━━━ Given data
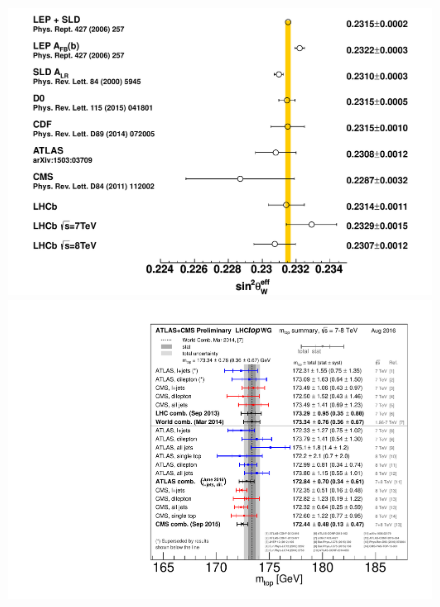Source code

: \documentclass{blois}
\begin{document}
\begin{figure}
\begin{minipage}{0.40\linewidth}
\centerline{\includegraphics[width=1.00\linewidth]{figures/stw_comp_fullref_final}}
\end{minipage}
\begin{minipage}{0.33\linewidth}
\centerline{\includegraphics[width=1.00\linewidth]{figures/LHC_topmass_aug2016}}
\end{minipage}
\begin{minipage}{0.25\linewidth}

\end{minipage}
\end{figure}
\end{document}

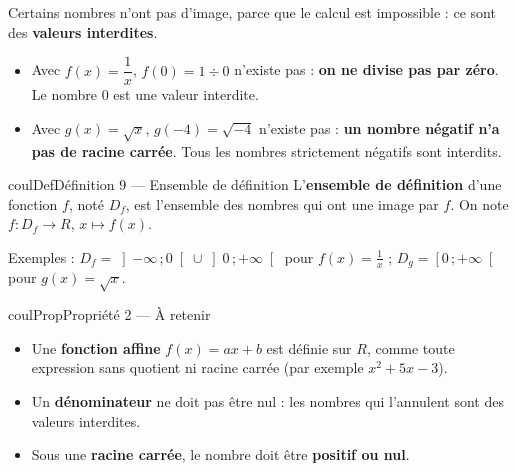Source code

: \documentclass[11pt,a4paper]{article}
\makeatletter
\newcommand{\R}{\mathbb{R}}
\newcommand{\N}{\mathbb{N}}
\newcommand{\Z}{\mathbb{Z}}
\newcommand{\Q}{\mathbb{Q}}
\newcommand{\vect}[1]{\overrightarrow{#1}}
\newcommand{\fois}[1]{\times{\color{coulExo}#1}}
\newcommand{\lycee@intfo}[2]{\left[#1\,;#2\right[}
\newcommand{\lycee@intoo}[2]{\left]#1\,;#2\right[}
\providecommand{\Cf}{\mathcal{C}\sb{f}}%
\providecommand{\Cg}{\mathcal{C}\sb{g}}%
\providecommand{\intfo}{\lycee@intfo}%
\providecommand{\intoo}{\lycee@intoo}%
\newcounter{lycee@signet}
\newcommand{\signet}[3][]{\stepcounter{lycee@signet}%
  \edef\lycee@dest{\if\relax\detokenize{#1}\relax
    signet.\arabic{lycee@signet}\else#1\fi}%
  \hypertarget{\lycee@dest}{}\bookmark[level=#2,dest=\lycee@dest]{#3}}
\def\R{R}\def\N{N}\def\Z{Z}\def\Q{Q}\def\vect#1{#1}\def\Cf{Cf}\def\Cg{Cg}\def\fois#1{×#1}%
\newenvironment{definitionbox}[1][Définition]%
  {\begin{boitecours}[phantom={\signet{2}{#1}}]{coulDef}{#1}}{\end{boitecours}}
\newenvironment{proprietebox}[1][Propriété]%
  {\begin{boitecours}[phantom={\signet{2}{#1}}]{coulProp}{#1}}{\end{boitecours}}
\makeatother
\begin{document}
\begin{exemplebox}
Certains nombres n'ont pas d'image, parce que le calcul est impossible : ce sont des
\textbf{valeurs interdites}.
\begin{itemize}
  \item Avec $f(x)=\dfrac{1}{x}$, $f(0)=1\div 0$ n'existe pas : \textbf{on ne divise pas
        par zéro}. Le nombre $0$ est une valeur interdite.
  \item Avec $g(x)=\sqrt{x}$, $g(-4)=\sqrt{-4}$ n'existe pas : \textbf{un nombre négatif
        n'a pas de racine carrée}. Tous les nombres strictement négatifs sont interdits.
\end{itemize}
\end{exemplebox}

\begin{definitionbox}[Définition 9 --- Ensemble de définition]
L'\textbf{ensemble de définition} d'une fonction $f$, noté $D_f$, est l'ensemble des
nombres qui ont une image par $f$. On note $f : D_f\longrightarrow\R$,
$x\longmapsto f(x)$.

\smallskip
Exemples : $D_f=\intoo{-\infty}{0}\cup\intoo{0}{+\infty}$ pour $f(x)=\frac1x$ ;
$D_g=\intfo{0}{+\infty}$ pour $g(x)=\sqrt{x}$.
\end{definitionbox}

\begin{proprietebox}[Propriété 2 --- À retenir]
\begin{itemize}
  \item Une \textbf{fonction affine} $f(x)=ax+b$ est définie sur $\R$, comme toute
        expression sans quotient ni racine carrée (par exemple $x^{2}+5x-3$).
  \item Un \textbf{dénominateur} ne doit pas être nul : les nombres qui l'annulent sont
        des valeurs interdites.
  \item Sous une \textbf{racine carrée}, le nombre doit être \textbf{positif ou nul}.
\end{itemize}
\end{proprietebox}
\end{document}
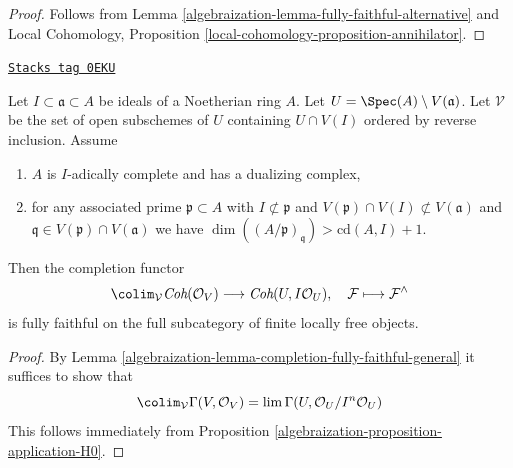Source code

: \begin{proof}

Follows from Lemma \ref{algebraization-lemma-fully-faithful-alternative} and
Local Cohomology, Proposition \ref{local-cohomology-proposition-annihilator}.
\end{proof}

\begin{lemma}
\label{algebraization-lemma-fully-faithful-general}
\href{https://stacks.math.columbia.edu/tag/0EKU}{\texttt{Stacks tag 0EKU}}

Let $I \subset \mathfrak a \subset A$ be ideals of a Noetherian ring $A$.
Let $U = \Spec(A) \setminus V(\mathfrak a)$. Let $\mathcal{V}$ be
the set of open subschemes of $U$ containing $U \cap V(I)$
ordered by reverse inclusion. Assume
\begin{enumerate}
\item $A$ is $I$-adically complete and has a dualizing complex,
\item for any associated prime
$\mathfrak p \subset A$ with
$I \not \subset \mathfrak p$ and
$V(\mathfrak p) \cap V(I) \not \subset V(\mathfrak a)$
and $\mathfrak q \in V(\mathfrak p) \cap V(\mathfrak a)$ we have
$\dim((A/\mathfrak p)_\mathfrak q) > \text{cd}(A, I) + 1$.
\end{enumerate}
Then the completion functor
$$
\colim_\mathcal{V} \textit{Coh}(\mathcal{O}_V)
\longrightarrow
\textit{Coh}(U, I\mathcal{O}_U),
\quad
\mathcal{F} \longmapsto \mathcal{F}^\wedge
$$
is fully faithful on the full subcategory of
finite locally free objects.
\end{lemma}

\begin{proof}

By Lemma \ref{algebraization-lemma-completion-fully-faithful-general}
it suffices to show that
$$
\colim_\mathcal{V} \Gamma(V, \mathcal{O}_V) =
\lim \Gamma(U, \mathcal{O}_U/I^n\mathcal{O}_U)
$$
This follows immediately from Proposition \ref{algebraization-proposition-application-H0}.
\end{proof}

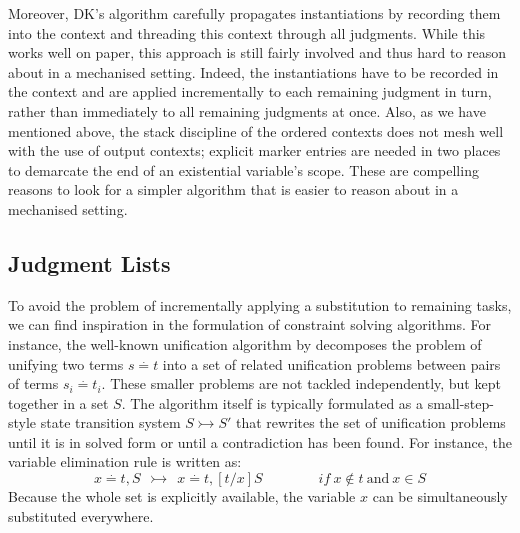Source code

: Moreover, DK's algorithm carefully propagates instantiations by recording them
into the context and threading this context through all judgments. 
While this works well on paper, this approach is still fairly involved and thus
hard to reason about in a mechanised setting. Indeed, the instantiations have
to be recorded in the context and are applied incrementally to each remaining
judgment in turn, rather than immediately to all remaining judgments at once.
Also, as we have mentioned above, the stack discipline of the ordered contexts
does not mesh well with the use of output contexts; explicit marker entries are
needed in two places to demarcate the end of an existential variable's scope.
These are compelling reasons to look for a simpler algorithm that is easier to
reason about in a mechanised setting.


\subsection{Judgment Lists}\label{sec:overview:list}

To avoid the problem of incrementally applying a substitution to remaining
tasks, we can find inspiration in the formulation of constraint solving
algorithms. For instance, the well-known unification
algorithm by \citet{unification} decomposes the problem of unifying two terms $s \stackrel{.}{=} t$ into a set
of related unification problems between pairs of terms $s_i \stackrel{.}{=} t_i$. These smaller
problems are not tackled independently, but kept together in a set $S$. 
The algorithm itself is typically formulated as a small-step-style state
transition system $S \rightarrowtail S'$ that rewrites the set of unification
problems until it is in solved form or until a contradiction has been found.
For instance, the variable elimination rule is written as:
\[
   x \stackrel{.}{=} t, S  ~~\rightarrowtail~~  x \stackrel{.}{=} t, [t/x]S   \qquad\qquad{if}~x \not\in t~\text{and}~{x \in S}
\]
Because the whole set is explicitly available, the variable $x$ can be
simultaneously substituted everywhere.

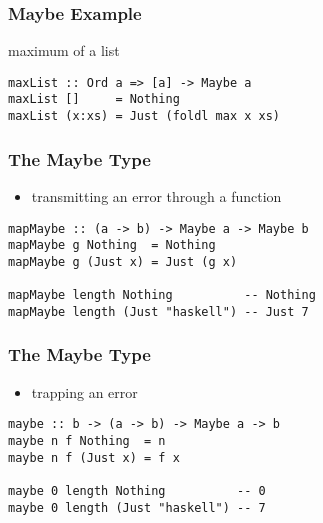 \documentclass[dvipsnames]{beamer}
\theoremstyle{plain}
\begin{document}
\begin{frame}[fragile]
  \frametitle{Maybe Example}

  \begin{exampleblock}{maximum of a list}
    \begin{lstlisting}
maxList :: Ord a => [a] -> Maybe a
maxList []     = Nothing
maxList (x:xs) = Just (foldl max x xs)
    \end{lstlisting}
  \end{exampleblock}
\end{frame}

\begin{frame}[fragile]
  \frametitle{The Maybe Type}

  \begin{itemize}
    \item transmitting an error through a function
  \end{itemize}

  \begin{exampleblock}{}
    \begin{lstlisting}
mapMaybe :: (a -> b) -> Maybe a -> Maybe b
mapMaybe g Nothing  = Nothing
mapMaybe g (Just x) = Just (g x)

mapMaybe length Nothing          -- Nothing
mapMaybe length (Just "haskell") -- Just 7
    \end{lstlisting}
  \end{exampleblock}
\end{frame}

\begin{frame}[fragile]
  \frametitle{The Maybe Type}

  \begin{itemize}
    \item trapping an error
  \end{itemize}

  \begin{exampleblock}{}
    \begin{lstlisting}
maybe :: b -> (a -> b) -> Maybe a -> b
maybe n f Nothing  = n
maybe n f (Just x) = f x

maybe 0 length Nothing          -- 0
maybe 0 length (Just "haskell") -- 7
    \end{lstlisting}
  \end{exampleblock}
\end{frame}
\end{document}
━━━━━━
■ Task goal ■
Find the lines above that hold "image", then copy each of them.

■ Finished task ■
Certains nombres n'ont pas d'image, parce que le calcul est impossible : ce sont des
nombres qui ont une image par $f$. On note $f : D_f\longrightarrow\R$,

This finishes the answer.